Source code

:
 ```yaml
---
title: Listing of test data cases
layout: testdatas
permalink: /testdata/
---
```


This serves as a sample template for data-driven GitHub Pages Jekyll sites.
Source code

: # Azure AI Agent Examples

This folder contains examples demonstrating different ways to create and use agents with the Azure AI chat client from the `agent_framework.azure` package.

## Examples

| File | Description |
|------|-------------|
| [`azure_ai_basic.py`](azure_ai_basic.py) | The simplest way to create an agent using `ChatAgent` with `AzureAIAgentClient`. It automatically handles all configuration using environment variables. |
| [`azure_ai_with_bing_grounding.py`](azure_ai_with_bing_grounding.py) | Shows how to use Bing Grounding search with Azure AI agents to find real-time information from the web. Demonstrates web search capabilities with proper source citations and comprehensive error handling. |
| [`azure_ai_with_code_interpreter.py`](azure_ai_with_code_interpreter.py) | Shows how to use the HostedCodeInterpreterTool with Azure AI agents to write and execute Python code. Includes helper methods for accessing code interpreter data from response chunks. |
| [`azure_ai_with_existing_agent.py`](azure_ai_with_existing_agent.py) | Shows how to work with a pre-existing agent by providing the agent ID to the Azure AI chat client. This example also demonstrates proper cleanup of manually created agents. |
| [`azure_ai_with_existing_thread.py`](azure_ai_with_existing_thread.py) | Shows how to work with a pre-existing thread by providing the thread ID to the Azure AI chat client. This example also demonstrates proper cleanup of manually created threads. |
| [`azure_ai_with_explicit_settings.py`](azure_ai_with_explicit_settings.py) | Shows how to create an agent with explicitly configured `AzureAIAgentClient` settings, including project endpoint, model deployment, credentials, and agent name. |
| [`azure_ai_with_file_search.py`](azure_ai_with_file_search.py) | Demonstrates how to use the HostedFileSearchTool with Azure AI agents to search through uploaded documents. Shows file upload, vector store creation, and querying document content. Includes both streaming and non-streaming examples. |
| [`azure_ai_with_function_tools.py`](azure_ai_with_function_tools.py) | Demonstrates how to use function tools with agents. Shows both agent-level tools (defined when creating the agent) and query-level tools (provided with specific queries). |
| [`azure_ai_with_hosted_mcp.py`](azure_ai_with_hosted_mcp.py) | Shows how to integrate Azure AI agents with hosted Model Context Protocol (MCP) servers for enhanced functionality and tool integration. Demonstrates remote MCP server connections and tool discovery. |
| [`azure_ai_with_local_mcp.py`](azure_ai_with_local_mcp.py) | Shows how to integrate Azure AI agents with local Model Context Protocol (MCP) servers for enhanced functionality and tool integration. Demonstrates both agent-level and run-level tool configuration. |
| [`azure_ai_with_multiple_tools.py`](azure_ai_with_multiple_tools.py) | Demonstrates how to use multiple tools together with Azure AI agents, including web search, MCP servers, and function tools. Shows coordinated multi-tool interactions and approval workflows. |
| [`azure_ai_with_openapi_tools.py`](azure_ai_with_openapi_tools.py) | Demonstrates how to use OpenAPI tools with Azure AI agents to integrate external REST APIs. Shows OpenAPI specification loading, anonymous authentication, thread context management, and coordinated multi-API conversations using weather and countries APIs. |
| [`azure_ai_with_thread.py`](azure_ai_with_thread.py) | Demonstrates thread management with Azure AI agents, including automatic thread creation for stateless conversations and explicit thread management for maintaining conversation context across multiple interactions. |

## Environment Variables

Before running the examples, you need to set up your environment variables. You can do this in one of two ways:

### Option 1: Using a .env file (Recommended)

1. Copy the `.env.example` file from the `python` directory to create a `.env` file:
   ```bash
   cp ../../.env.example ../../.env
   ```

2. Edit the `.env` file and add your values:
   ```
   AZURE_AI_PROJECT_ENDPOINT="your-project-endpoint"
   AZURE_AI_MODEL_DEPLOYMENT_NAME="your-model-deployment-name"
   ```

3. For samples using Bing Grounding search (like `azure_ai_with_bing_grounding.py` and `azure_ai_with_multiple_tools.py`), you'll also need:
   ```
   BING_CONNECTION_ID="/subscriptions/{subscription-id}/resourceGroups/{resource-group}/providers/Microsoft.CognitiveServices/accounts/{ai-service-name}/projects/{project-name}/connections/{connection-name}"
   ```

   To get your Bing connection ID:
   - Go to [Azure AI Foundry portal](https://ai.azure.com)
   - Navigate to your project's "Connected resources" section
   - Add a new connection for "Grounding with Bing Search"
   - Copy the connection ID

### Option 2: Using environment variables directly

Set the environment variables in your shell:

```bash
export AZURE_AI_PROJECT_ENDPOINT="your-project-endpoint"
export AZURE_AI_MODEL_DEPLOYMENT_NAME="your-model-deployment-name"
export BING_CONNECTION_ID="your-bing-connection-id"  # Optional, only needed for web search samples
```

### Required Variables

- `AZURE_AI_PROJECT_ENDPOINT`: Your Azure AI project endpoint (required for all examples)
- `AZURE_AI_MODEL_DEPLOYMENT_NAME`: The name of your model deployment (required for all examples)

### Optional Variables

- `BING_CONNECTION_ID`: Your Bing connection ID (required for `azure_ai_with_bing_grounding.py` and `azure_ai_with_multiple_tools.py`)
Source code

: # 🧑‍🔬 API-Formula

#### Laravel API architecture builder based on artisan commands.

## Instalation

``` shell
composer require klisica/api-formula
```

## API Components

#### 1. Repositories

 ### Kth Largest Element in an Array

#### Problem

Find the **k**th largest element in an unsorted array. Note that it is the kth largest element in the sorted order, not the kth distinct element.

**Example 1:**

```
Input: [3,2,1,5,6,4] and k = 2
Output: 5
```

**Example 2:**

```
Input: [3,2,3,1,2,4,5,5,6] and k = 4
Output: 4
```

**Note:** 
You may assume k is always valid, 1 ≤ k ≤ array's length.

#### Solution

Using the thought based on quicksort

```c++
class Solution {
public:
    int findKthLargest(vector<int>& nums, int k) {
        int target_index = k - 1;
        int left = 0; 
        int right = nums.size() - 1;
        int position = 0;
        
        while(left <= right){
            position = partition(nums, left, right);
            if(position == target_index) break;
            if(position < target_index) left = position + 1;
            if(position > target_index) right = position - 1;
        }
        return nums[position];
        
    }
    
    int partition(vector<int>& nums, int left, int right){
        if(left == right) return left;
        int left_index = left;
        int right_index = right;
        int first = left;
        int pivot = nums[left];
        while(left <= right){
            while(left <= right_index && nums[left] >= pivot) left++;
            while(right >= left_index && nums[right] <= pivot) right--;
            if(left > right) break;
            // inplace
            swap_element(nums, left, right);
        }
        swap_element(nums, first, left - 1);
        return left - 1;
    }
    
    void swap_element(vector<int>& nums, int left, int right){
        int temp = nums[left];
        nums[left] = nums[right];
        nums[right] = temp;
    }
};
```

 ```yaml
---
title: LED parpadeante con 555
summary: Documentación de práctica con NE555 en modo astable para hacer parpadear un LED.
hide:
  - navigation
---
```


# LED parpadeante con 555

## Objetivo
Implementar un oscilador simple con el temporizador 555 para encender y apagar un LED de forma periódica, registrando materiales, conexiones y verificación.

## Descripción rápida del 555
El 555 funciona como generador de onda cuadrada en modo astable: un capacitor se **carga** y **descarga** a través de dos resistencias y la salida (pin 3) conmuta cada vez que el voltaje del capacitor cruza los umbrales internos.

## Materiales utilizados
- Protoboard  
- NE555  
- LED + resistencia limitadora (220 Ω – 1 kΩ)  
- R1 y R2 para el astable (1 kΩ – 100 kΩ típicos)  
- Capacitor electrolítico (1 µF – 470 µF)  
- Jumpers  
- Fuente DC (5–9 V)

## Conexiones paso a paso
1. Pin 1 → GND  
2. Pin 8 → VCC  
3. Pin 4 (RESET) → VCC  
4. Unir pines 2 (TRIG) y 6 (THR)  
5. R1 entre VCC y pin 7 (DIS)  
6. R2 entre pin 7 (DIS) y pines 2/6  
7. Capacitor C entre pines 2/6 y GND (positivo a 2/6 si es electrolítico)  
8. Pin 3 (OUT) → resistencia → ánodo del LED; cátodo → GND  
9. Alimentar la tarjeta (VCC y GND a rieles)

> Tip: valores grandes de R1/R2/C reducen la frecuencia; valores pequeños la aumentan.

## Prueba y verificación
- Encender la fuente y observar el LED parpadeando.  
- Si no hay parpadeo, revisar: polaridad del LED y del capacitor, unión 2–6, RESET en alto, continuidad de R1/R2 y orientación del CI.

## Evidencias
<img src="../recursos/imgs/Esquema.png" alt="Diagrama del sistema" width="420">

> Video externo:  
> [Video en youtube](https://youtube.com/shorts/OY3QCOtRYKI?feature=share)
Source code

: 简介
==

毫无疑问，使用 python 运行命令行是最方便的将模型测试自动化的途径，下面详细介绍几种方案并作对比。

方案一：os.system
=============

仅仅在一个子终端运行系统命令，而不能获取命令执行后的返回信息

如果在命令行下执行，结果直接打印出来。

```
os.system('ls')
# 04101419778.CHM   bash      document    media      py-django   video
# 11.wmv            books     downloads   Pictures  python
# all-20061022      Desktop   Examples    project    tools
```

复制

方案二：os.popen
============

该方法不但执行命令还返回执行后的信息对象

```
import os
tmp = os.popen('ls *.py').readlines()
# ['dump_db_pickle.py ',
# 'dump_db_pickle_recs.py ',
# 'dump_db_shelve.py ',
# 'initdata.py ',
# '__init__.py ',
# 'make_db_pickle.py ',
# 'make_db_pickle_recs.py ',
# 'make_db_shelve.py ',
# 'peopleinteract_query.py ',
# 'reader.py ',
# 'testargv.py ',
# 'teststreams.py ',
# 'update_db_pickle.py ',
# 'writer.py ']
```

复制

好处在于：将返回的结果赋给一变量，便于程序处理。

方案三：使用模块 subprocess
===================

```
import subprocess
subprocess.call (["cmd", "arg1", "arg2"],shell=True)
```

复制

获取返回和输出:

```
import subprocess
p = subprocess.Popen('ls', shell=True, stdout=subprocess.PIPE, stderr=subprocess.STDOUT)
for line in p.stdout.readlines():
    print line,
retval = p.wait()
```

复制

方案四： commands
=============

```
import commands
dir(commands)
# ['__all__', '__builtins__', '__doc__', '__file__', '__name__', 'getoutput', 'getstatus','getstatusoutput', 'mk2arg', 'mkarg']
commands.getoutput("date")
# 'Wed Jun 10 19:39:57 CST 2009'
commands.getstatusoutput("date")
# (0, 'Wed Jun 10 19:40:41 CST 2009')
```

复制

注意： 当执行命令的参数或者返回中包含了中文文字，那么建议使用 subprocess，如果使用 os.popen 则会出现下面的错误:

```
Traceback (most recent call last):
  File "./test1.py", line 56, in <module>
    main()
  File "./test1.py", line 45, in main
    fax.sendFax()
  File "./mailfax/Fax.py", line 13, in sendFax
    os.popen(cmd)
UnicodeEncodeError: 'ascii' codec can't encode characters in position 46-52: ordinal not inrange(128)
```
········
[Work item]: Exactly as they stand, please print the lines from the first line of the records above down to the line that includes "created agents. |", both of those included and no others.

[Worked solution]:
Source code

:
 ```yaml
---
title: Listing of test data cases
layout: testdatas
permalink: /testdata/
---
```


This serves as a sample template for data-driven GitHub Pages Jekyll sites.
Source code

: # Azure AI Agent Examples

This folder contains examples demonstrating different ways to create and use agents with the Azure AI chat client from the `agent_framework.azure` package.

## Examples

| File | Description |
|------|-------------|
| [`azure_ai_basic.py`](azure_ai_basic.py) | The simplest way to create an agent using `ChatAgent` with `AzureAIAgentClient`. It automatically handles all configuration using environment variables. |
| [`azure_ai_with_bing_grounding.py`](azure_ai_with_bing_grounding.py) | Shows how to use Bing Grounding search with Azure AI agents to find real-time information from the web. Demonstrates web search capabilities with proper source citations and comprehensive error handling. |
| [`azure_ai_with_code_interpreter.py`](azure_ai_with_code_interpreter.py) | Shows how to use the HostedCodeInterpreterTool with Azure AI agents to write and execute Python code. Includes helper methods for accessing code interpreter data from response chunks. |
| [`azure_ai_with_existing_agent.py`](azure_ai_with_existing_agent.py) | Shows how to work with a pre-existing agent by providing the agent ID to the Azure AI chat client. This example also demonstrates proper cleanup of manually created agents. |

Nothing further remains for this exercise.